Could you restate word for word every line of the records below, from the first one to the one holding "Extended Variant Mode（拓展异变）"?

····················

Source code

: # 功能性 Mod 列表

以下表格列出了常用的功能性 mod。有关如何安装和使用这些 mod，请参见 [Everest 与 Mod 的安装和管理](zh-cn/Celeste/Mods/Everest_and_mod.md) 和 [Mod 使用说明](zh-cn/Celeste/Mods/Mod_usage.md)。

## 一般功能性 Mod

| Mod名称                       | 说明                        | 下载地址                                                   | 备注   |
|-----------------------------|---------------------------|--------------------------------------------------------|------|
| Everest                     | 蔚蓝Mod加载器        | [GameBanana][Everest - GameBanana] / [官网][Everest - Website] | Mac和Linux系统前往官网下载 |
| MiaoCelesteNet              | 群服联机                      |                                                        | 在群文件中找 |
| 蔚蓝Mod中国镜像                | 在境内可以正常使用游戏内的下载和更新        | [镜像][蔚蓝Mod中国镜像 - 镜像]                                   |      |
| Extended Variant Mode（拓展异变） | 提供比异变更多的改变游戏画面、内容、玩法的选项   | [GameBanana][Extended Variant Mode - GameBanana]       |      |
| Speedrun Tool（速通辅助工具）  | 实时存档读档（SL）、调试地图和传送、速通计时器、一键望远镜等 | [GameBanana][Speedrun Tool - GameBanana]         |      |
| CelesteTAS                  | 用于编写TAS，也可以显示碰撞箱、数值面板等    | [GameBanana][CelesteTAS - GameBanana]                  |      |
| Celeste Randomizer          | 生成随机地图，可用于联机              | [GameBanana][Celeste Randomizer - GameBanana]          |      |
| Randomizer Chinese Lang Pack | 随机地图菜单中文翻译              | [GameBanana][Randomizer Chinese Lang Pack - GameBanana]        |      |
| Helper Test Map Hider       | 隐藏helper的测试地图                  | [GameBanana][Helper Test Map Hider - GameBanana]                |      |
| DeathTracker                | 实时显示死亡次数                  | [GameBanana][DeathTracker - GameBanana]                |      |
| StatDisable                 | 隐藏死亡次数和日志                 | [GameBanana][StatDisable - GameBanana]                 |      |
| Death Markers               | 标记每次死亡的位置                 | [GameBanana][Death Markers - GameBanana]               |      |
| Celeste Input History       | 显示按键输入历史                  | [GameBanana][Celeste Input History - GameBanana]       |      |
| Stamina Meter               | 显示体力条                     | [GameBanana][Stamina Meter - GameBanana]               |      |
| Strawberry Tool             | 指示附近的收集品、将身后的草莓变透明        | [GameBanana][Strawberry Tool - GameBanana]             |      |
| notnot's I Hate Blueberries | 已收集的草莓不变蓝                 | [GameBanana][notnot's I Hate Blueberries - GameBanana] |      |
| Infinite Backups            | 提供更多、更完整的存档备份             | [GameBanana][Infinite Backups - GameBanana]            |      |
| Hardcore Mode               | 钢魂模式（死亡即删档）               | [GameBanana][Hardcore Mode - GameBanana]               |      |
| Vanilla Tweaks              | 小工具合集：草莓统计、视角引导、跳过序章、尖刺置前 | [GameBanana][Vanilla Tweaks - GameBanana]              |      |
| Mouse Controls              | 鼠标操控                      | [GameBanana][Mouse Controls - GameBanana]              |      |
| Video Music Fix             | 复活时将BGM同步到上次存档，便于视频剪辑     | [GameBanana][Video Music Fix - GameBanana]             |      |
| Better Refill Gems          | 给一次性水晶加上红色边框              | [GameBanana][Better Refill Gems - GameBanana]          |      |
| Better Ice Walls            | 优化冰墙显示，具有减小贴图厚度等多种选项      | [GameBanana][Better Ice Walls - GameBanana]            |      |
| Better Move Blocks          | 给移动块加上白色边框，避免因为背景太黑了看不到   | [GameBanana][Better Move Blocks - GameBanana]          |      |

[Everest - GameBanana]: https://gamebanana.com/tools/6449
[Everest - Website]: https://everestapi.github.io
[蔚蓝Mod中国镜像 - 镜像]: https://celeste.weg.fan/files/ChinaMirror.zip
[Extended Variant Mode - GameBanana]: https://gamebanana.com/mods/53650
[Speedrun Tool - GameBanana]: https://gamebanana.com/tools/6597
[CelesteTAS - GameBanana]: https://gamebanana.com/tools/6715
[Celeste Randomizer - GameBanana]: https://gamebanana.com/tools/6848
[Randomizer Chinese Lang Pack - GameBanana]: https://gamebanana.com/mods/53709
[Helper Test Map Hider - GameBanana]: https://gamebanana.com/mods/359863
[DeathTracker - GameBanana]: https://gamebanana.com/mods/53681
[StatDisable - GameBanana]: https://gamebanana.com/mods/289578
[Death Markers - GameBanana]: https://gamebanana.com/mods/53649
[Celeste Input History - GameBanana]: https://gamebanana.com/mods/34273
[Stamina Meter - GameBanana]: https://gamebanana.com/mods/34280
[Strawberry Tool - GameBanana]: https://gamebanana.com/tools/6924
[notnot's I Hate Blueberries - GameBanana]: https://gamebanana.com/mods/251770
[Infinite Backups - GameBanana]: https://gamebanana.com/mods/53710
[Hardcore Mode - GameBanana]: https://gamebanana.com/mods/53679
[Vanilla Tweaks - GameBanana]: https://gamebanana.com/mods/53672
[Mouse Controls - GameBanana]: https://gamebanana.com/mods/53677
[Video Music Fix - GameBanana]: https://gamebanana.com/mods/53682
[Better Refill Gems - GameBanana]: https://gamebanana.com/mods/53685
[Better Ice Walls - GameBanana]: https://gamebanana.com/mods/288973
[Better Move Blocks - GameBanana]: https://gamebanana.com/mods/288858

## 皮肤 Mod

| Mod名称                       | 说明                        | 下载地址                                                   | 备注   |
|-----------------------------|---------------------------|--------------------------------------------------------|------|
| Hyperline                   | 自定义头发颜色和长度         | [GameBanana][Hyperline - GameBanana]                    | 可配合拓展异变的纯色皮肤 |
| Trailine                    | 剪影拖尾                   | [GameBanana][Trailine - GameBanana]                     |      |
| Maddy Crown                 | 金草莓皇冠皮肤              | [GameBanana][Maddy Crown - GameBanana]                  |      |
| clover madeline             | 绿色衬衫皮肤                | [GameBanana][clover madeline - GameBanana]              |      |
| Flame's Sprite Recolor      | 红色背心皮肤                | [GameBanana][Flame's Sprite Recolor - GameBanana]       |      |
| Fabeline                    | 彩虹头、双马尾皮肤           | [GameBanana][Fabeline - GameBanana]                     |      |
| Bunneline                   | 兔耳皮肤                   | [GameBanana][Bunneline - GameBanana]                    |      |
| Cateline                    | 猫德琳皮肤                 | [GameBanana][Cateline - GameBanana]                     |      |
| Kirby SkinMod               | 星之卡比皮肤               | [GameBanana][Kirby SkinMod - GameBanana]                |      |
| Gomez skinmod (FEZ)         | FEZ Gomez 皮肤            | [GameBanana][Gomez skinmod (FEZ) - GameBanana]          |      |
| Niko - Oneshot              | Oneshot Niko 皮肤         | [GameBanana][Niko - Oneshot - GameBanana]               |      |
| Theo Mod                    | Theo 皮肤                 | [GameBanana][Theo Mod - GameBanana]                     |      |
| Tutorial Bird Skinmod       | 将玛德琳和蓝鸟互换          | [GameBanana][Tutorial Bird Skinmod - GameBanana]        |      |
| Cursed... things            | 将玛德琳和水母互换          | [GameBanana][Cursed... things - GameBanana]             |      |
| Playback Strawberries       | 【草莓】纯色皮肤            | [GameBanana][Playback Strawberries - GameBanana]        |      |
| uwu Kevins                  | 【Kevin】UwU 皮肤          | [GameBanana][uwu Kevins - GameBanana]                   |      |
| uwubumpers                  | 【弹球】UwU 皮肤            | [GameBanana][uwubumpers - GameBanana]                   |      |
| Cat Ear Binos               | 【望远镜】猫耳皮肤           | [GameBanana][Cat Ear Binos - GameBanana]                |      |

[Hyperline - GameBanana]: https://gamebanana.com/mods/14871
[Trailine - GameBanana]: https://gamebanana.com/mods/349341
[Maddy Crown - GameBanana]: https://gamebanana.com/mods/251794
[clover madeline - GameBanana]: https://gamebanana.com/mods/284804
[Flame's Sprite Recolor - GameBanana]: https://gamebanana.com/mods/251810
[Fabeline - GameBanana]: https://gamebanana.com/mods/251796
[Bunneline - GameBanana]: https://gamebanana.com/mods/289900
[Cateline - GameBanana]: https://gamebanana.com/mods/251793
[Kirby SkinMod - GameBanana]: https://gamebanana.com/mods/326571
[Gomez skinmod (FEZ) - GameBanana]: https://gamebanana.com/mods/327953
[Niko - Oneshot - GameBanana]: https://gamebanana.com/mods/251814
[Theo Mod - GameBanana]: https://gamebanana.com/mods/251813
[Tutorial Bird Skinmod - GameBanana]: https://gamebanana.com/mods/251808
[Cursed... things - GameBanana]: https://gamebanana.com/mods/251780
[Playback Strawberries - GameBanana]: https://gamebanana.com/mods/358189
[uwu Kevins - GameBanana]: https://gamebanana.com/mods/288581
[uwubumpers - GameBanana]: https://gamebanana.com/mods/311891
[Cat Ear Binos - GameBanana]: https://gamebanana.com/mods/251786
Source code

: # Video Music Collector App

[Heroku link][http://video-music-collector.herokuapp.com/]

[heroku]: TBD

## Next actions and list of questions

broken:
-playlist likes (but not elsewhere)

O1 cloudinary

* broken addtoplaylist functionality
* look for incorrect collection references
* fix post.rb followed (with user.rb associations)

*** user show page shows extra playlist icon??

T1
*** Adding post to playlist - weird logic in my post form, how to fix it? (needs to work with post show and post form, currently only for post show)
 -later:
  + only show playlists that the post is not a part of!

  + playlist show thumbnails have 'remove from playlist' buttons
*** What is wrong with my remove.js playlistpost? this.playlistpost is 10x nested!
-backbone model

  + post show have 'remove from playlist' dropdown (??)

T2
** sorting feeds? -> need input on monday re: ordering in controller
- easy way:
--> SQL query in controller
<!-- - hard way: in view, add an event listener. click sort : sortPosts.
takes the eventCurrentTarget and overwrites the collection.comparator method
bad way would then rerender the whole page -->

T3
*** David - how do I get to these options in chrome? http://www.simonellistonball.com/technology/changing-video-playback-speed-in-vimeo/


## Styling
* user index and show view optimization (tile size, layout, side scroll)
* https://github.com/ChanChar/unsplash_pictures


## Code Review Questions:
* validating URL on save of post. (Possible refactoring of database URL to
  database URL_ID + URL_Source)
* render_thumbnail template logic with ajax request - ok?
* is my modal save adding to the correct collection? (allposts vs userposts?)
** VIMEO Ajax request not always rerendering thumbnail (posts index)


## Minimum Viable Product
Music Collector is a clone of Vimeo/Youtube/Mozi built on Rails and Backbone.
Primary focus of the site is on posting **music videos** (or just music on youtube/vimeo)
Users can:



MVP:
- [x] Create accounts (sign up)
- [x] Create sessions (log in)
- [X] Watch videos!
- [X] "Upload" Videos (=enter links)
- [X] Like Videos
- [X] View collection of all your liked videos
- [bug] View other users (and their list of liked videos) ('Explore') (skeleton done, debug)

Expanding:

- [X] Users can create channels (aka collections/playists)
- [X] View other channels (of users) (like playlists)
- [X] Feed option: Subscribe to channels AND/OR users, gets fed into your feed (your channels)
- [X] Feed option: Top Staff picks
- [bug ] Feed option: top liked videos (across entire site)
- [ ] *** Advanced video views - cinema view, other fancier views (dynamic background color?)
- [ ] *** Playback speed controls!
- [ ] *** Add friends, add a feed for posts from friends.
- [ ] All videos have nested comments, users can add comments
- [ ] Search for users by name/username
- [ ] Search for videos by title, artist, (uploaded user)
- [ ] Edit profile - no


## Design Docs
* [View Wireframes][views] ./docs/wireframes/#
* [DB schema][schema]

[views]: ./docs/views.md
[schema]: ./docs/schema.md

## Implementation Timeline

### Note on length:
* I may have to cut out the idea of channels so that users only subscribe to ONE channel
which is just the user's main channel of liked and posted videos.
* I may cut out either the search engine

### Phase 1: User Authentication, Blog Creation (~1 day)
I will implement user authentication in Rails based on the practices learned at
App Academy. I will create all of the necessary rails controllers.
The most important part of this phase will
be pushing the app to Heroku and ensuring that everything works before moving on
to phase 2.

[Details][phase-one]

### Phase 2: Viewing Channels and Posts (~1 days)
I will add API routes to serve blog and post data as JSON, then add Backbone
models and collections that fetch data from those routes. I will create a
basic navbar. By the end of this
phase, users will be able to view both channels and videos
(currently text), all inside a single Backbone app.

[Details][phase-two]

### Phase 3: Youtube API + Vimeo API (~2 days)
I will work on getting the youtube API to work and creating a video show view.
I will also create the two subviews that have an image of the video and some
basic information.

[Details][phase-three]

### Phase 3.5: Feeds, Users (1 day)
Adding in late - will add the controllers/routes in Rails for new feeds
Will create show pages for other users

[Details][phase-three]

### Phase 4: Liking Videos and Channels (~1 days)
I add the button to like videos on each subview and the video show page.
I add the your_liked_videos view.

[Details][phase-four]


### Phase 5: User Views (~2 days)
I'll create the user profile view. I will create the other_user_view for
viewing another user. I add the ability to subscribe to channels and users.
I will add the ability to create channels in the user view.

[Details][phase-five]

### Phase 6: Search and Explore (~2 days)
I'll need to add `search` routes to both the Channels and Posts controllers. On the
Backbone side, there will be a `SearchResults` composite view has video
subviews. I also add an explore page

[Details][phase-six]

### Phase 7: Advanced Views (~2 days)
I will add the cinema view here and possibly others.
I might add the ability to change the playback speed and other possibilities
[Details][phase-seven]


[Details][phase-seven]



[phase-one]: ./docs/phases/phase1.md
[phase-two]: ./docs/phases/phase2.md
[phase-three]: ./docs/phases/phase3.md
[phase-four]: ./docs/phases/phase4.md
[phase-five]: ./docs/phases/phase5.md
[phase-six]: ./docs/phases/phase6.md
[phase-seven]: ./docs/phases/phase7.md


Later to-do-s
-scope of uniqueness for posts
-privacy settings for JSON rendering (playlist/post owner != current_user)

····················

**WRITTEN REPLY**.
Source code

: # 功能性 Mod 列表

以下表格列出了常用的功能性 mod。有关如何安装和使用这些 mod，请参见 [Everest 与 Mod 的安装和管理](zh-cn/Celeste/Mods/Everest_and_mod.md) 和 [Mod 使用说明](zh-cn/Celeste/Mods/Mod_usage.md)。

## 一般功能性 Mod

| Mod名称                       | 说明                        | 下载地址                                                   | 备注   |
|-----------------------------|---------------------------|--------------------------------------------------------|------|
| Everest                     | 蔚蓝Mod加载器        | [GameBanana][Everest - GameBanana] / [官网][Everest - Website] | Mac和Linux系统前往官网下载 |
| MiaoCelesteNet              | 群服联机                      |                                                        | 在群文件中找 |
| 蔚蓝Mod中国镜像                | 在境内可以正常使用游戏内的下载和更新        | [镜像][蔚蓝Mod中国镜像 - 镜像]                                   |      |
| Extended Variant Mode（拓展异变） | 提供比异变更多的改变游戏画面、内容、玩法的选项   | [GameBanana][Extended Variant Mode - GameBanana]       |      |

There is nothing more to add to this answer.